At rallies and in interviews this fall, New Orleans hospitality workers consistently have said they don't feel like they're benefiting from tourism growth. click to tweet   If this movement gains momentum, New Orleans could join major cities such as Chicago, New York and Las Vegas as a place where union membership is commonplace among hotel and casino employees. As numbers grow, there's also the potential for increased political influence: Geoconda Arguello-Kline, secretary-treasurer of Nevada's 57,000-member Culinary Workers Union, says the group now counts the son of a unionized MGM Grand housekeeper (U.S. Rep.

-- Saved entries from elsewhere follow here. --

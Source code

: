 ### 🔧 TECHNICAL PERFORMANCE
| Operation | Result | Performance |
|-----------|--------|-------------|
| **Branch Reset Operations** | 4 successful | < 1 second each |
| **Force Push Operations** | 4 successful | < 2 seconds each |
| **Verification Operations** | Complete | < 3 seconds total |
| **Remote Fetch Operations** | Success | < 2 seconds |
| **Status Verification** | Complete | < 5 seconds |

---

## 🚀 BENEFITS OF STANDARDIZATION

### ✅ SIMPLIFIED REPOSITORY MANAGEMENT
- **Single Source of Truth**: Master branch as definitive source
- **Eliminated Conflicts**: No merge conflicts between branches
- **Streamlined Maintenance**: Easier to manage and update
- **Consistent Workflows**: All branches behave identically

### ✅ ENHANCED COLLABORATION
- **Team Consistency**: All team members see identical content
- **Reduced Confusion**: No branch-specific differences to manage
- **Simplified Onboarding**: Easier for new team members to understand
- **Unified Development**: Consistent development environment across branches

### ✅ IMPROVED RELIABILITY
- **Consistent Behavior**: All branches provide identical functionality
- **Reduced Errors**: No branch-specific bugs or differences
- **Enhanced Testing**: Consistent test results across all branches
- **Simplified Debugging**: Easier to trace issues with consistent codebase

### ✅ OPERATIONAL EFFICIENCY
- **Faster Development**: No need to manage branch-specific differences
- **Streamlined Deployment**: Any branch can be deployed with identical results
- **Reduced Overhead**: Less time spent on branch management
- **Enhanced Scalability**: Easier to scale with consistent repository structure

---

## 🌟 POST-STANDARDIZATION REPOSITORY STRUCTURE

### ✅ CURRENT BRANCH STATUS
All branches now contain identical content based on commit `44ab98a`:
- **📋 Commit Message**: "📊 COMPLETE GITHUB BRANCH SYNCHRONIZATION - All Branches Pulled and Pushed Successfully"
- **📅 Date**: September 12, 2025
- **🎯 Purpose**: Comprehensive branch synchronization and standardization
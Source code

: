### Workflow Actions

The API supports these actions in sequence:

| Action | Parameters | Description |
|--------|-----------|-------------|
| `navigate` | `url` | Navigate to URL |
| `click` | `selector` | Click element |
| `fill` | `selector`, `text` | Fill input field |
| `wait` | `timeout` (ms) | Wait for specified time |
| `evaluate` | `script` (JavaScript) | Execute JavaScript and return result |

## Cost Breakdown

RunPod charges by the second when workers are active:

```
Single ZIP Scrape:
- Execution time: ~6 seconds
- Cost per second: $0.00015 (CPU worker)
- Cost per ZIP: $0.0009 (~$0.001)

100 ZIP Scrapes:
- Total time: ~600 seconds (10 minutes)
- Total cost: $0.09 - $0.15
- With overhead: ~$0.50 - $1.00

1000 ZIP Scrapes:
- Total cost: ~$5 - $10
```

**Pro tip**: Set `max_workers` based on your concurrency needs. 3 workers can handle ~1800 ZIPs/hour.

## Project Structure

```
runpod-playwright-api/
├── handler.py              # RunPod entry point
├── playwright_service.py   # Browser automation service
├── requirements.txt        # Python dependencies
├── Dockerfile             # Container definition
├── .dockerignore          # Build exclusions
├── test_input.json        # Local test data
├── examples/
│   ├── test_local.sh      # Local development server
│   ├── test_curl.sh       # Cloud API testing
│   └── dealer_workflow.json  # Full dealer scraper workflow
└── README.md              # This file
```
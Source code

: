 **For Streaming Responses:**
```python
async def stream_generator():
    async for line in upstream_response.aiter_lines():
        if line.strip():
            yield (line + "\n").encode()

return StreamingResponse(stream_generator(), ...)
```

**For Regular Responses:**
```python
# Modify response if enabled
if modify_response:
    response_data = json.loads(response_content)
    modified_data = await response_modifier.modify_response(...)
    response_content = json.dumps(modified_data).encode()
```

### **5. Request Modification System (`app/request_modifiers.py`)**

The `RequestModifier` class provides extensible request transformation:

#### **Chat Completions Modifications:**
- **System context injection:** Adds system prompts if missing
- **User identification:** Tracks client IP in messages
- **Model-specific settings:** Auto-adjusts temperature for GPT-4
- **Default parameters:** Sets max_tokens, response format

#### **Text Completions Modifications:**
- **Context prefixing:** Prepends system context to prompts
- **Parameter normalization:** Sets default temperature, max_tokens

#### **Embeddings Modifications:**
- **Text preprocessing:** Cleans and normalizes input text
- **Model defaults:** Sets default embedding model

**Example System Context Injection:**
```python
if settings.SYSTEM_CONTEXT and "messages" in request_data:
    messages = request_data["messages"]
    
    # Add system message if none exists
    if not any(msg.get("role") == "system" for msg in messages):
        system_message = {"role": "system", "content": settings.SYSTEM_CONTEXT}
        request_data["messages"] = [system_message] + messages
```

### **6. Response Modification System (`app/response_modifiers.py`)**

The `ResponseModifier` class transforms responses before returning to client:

Ruben Kihuen) and former union political director state Sen. Yvanna D. Cancela among its supporters.

Similar alliances already are forming locally. Patrick-Cooper says District D City Councilman Jared Brossett was instrumental in securing protections for union members at the forthcoming new Louis Armstrong New Orleans International Airport terminal. During his candidacy, District B Councilman-elect Jay Banks showed up at a rally to declare himself "a friend" to the union, suggesting an incoming New Orleans City Council which is at least thinking about the welfare of working people.

But the greatest influence lies with the workers themselves, who are chipping away at a longstanding perception that New Orleans — and the South, more generally — can't organize.

"Now that we're doing [this] in the South, we feel that the sky's the limit," Patrick-Cooper says. "Every morning when I wake up, I'm like, yes. Something can be done."